The Humiliation of Starting Over
Navigating a Big Transition (When It Feels Like a Cosmic Joke)
Navigating a big transition can bring up… stuff.
Not fun stuff.
Gooey, uncomfortable, “I-wish-I-could-skip-this-BS” stuff.
My business partner and I recently launched our first product. It went… okay. Not great. Not terrible. But the growth has been slow — painfully slow — and that has been hard for me.
I wish I could say I’ve been serene and patient with the process, but the truth is that my livelihood depends on people finding value in the thing we’ve built. And to make it even trickier, this isn’t just a business to me — it’s my Soul work. So when momentum feels stagnant, it’s not just my business that feels rejected. It feels like I am rejected. Like the things I believe are most essential for healing and wellbeing… no one else cares about.
It’s a tender, vulnerable place to be. I do NOT like it.
When Divine Guidance Changes Course
Here’s another piece about me: I’m a pray-er. I believe in God, in a Higher Power, in something bigger that has been guiding me and cheering me on.
But lately? I feel let down. Toyed with.
Throughout this journey, my prayers kept pointing me to stay focused on building the clinic. This is your work. This is the right time. This is your purpose. Keep going.
And then, in early September, something shifted. I had a clear, unmistakable nudge: get a part-time job.
My problem is that guidance didn’t feel like a loving provision. It felt like a betrayal. Abandonment.
The Humiliation I Didn’t Expect
I have been self-employed for nine years. I swore I would never work for someone else again. Literally telling anyone who would listen that I would rather DIE than work for someone else (yes, I do lean towards the dramatics sometimes). Being self-employed wasn’t just a job choice — it became a symbol of the healing I’d done after years of codependence, fear, and feelings of powerlessness.
So when I realized I was being guided back into employment, I felt:
- Humiliated: I thought I had “grown past” this stage.
- Punished: Haven’t I been obedient? Haven’t I poured everything into this clinic?

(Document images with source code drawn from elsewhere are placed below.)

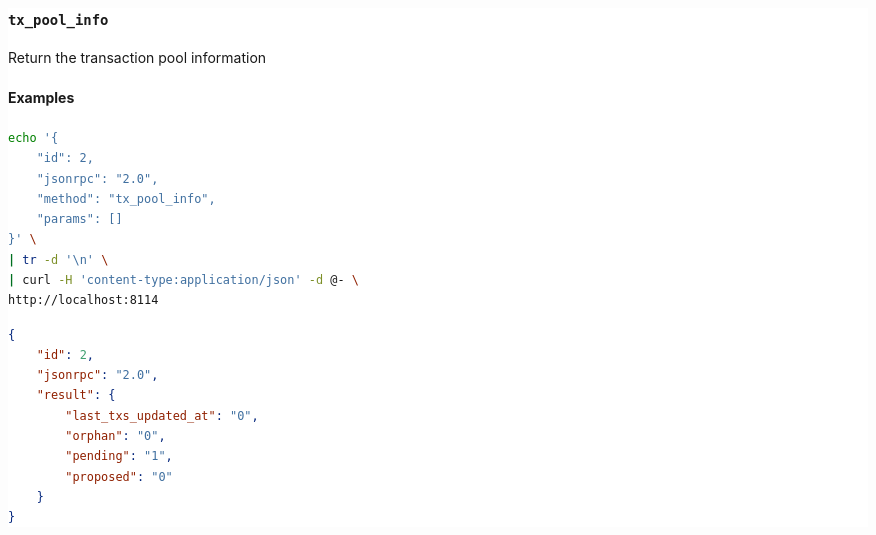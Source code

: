 ### `tx_pool_info`

Return the transaction pool information


#### Examples

```bash
echo '{
    "id": 2,
    "jsonrpc": "2.0",
    "method": "tx_pool_info",
    "params": []
}' \
| tr -d '\n' \
| curl -H 'content-type:application/json' -d @- \
http://localhost:8114
```

```json
{
    "id": 2,
    "jsonrpc": "2.0",
    "result": {
        "last_txs_updated_at": "0",
        "orphan": "0",
        "pending": "1",
        "proposed": "0"
    }
}
```
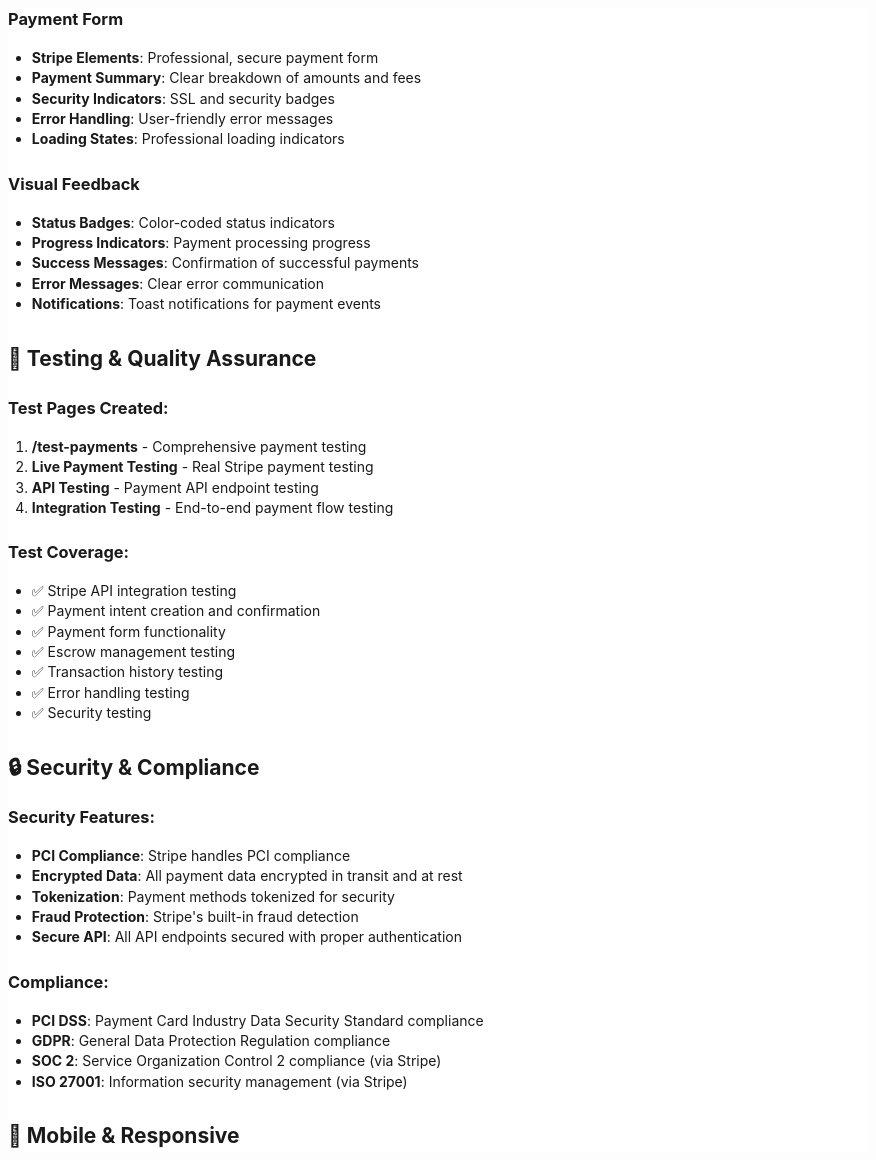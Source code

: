### Payment Form
- **Stripe Elements**: Professional, secure payment form
- **Payment Summary**: Clear breakdown of amounts and fees
- **Security Indicators**: SSL and security badges
- **Error Handling**: User-friendly error messages
- **Loading States**: Professional loading indicators

### Visual Feedback
- **Status Badges**: Color-coded status indicators
- **Progress Indicators**: Payment processing progress
- **Success Messages**: Confirmation of successful payments
- **Error Messages**: Clear error communication
- **Notifications**: Toast notifications for payment events

## 🧪 **Testing & Quality Assurance**

### Test Pages Created:
1. **/test-payments** - Comprehensive payment testing
2. **Live Payment Testing** - Real Stripe payment testing
3. **API Testing** - Payment API endpoint testing
4. **Integration Testing** - End-to-end payment flow testing

### Test Coverage:
- ✅ Stripe API integration testing
- ✅ Payment intent creation and confirmation
- ✅ Payment form functionality
- ✅ Escrow management testing
- ✅ Transaction history testing
- ✅ Error handling testing
- ✅ Security testing

## 🔒 **Security & Compliance**

### Security Features:
- **PCI Compliance**: Stripe handles PCI compliance
- **Encrypted Data**: All payment data encrypted in transit and at rest
- **Tokenization**: Payment methods tokenized for security
- **Fraud Protection**: Stripe's built-in fraud detection
- **Secure API**: All API endpoints secured with proper authentication

### Compliance:
- **PCI DSS**: Payment Card Industry Data Security Standard compliance
- **GDPR**: General Data Protection Regulation compliance
- **SOC 2**: Service Organization Control 2 compliance (via Stripe)
- **ISO 27001**: Information security management (via Stripe)

## 📱 **Mobile & Responsive**

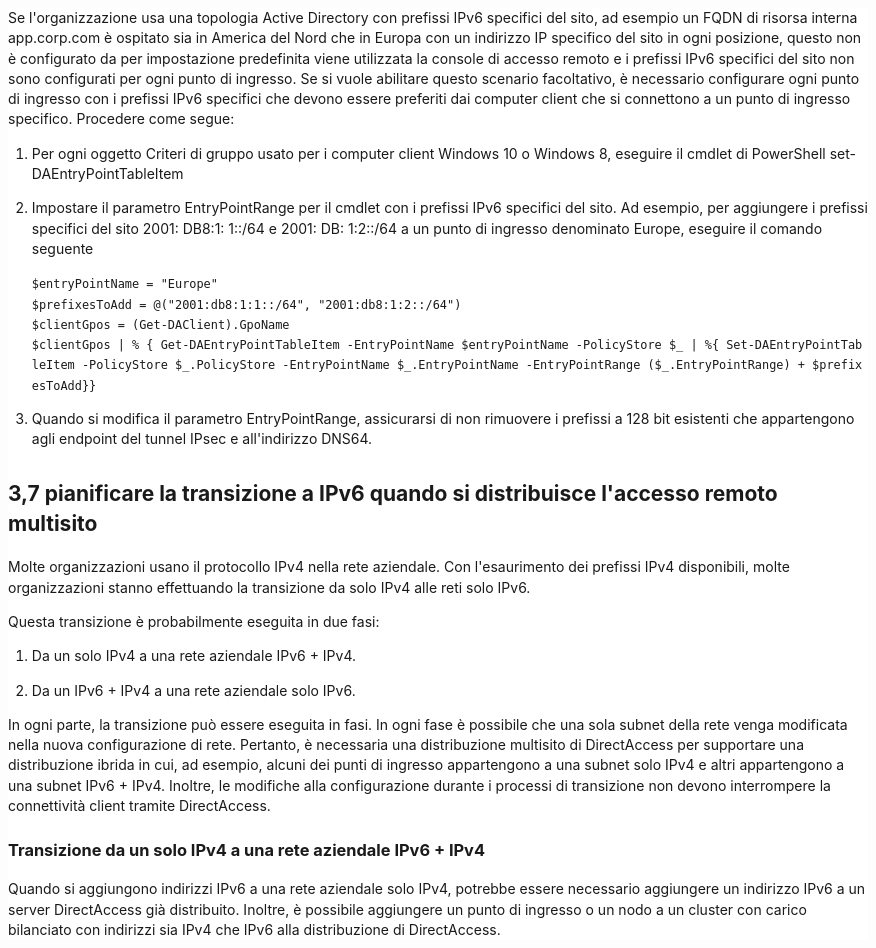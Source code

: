 Se l'organizzazione usa una topologia Active Directory con prefissi IPv6 specifici del sito, ad esempio un FQDN di risorsa interna app.corp.com è ospitato sia in America del Nord che in Europa con un indirizzo IP specifico del sito in ogni posizione, questo non è configurato da per impostazione predefinita viene utilizzata la console di accesso remoto e i prefissi IPv6 specifici del sito non sono configurati per ogni punto di ingresso. Se si vuole abilitare questo scenario facoltativo, è necessario configurare ogni punto di ingresso con i prefissi IPv6 specifici che devono essere preferiti dai computer client che si connettono a un punto di ingresso specifico. Procedere come segue:  
  
1.  Per ogni oggetto Criteri di gruppo usato per i computer client Windows 10 o Windows 8, eseguire il cmdlet di PowerShell set-DAEntryPointTableItem  
  
2.  Impostare il parametro EntryPointRange per il cmdlet con i prefissi IPv6 specifici del sito. Ad esempio, per aggiungere i prefissi specifici del sito 2001: DB8:1: 1::/64 e 2001: DB: 1:2::/64 a un punto di ingresso denominato Europe, eseguire il comando seguente  
  
    ```  
    $entryPointName = "Europe"  
    $prefixesToAdd = @("2001:db8:1:1::/64", "2001:db8:1:2::/64")  
    $clientGpos = (Get-DAClient).GpoName  
    $clientGpos | % { Get-DAEntryPointTableItem -EntryPointName $entryPointName -PolicyStore $_ | %{ Set-DAEntryPointTableItem -PolicyStore $_.PolicyStore -EntryPointName $_.EntryPointName -EntryPointRange ($_.EntryPointRange) + $prefixesToAdd}}  
    ```  
  
3.  Quando si modifica il parametro EntryPointRange, assicurarsi di non rimuovere i prefissi a 128 bit esistenti che appartengono agli endpoint del tunnel IPsec e all'indirizzo DNS64.  
  
## <a name="bkmk_3_7_TransitionIPv6"></a>3,7 pianificare la transizione a IPv6 quando si distribuisce l'accesso remoto multisito  
Molte organizzazioni usano il protocollo IPv4 nella rete aziendale. Con l'esaurimento dei prefissi IPv4 disponibili, molte organizzazioni stanno effettuando la transizione da solo IPv4 alle reti solo IPv6.  
  
Questa transizione è probabilmente eseguita in due fasi:  
  
1.  Da un solo IPv4 a una rete aziendale IPv6 + IPv4.  
  
2.  Da un IPv6 + IPv4 a una rete aziendale solo IPv6.  
  
In ogni parte, la transizione può essere eseguita in fasi. In ogni fase è possibile che una sola subnet della rete venga modificata nella nuova configurazione di rete. Pertanto, è necessaria una distribuzione multisito di DirectAccess per supportare una distribuzione ibrida in cui, ad esempio, alcuni dei punti di ingresso appartengono a una subnet solo IPv4 e altri appartengono a una subnet IPv6 + IPv4. Inoltre, le modifiche alla configurazione durante i processi di transizione non devono interrompere la connettività client tramite DirectAccess.  
  
### <a name="TransitionIPv4toMixed"></a>Transizione da un solo IPv4 a una rete aziendale IPv6 + IPv4  
Quando si aggiungono indirizzi IPv6 a una rete aziendale solo IPv4, potrebbe essere necessario aggiungere un indirizzo IPv6 a un server DirectAccess già distribuito. Inoltre, è possibile aggiungere un punto di ingresso o un nodo a un cluster con carico bilanciato con indirizzi sia IPv4 che IPv6 alla distribuzione di DirectAccess.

- Abandoned: I’ve tried to do everything right. Why does this feel like a step backward? I trusted, committed, and sacrificed, and this is what I get in return for my Faith?
This job feels like proof that I haven’t grown enough — that I’m not worthy of being cared for, provided for, the way I imagined it. That there is something inherently wrong with me that my passion, experiences, and dreams are not worthy of others, and no one cares.
Pride, Worth, and the Weight They Carry
After sitting with these feelings, I realized something: I’ve worked so hard to cultivate a healthy sense of pride — to heal from trauma and claim autonomy and empowerment as my core values — that now, I might be gripping those values too tightly. Is that even possible?! Even as I type that, I cringe and am repulsed because DAMN IT! I worked so hard to get here!
Maybe my pride has become a weight. My worth has become entwined with my independence. And the very values that once healed me now leave me feeling trapped when life isn’t moving in the direction I want to go.
I want, to want, to gently loosen that grip. But mostly, I just want to not feel like shit about myself. More inner peace. To remember that I am just as worthy, strong, and loved even when I’m working for someone else — even in this in-between season when the path takes an unplanned detour.
I don’t fully believe that yet. Okay, FINE! I don't believe that at all right now!
But I suspect this is the exact place where the deeper growth is happening.
The Invitation
Maybe this part-time job isn’t a punishment. It’s probably pragmatic grace — a way to keep me afloat financially and physically while my Soul work grows roots deep enough to thrive.
Maybe this is a season to learn humility that doesn’t strip away dignity — humility that deepens confidence, so my sense of worth doesn’t depend on “winning” as an entrepreneur.
Maybe this is a chapter, not a verdict.
✨ Gentle Exercise: Holding the Paradox
If you’re navigating your own tender transition, here’s a simple exercise to help you hold both the pain and the possibility:
- Name the Feelings. Out loud or on paper, say:
- “I feel _________, _________, and _________ about this situation.”
- Keep going until you feel a little lighter than when you started.
- Honor the Meaning. Ask yourself:
- “What value or dream feels threatened right now?”
- This might reveal what your anger or grief is trying to protect.
- Open a Little Space. When you’re ready, whisper:
- “I don’t have to like this. But I am willing to believe this is not the end of my story.”
- “I am willing to believe I am still worthy — even here.”
You don’t have to rush to gratitude (I’m certainly not). Just make room for the possibility that this detour might one day make sense, even if right now it feels like a steaming pile of BullSh*T!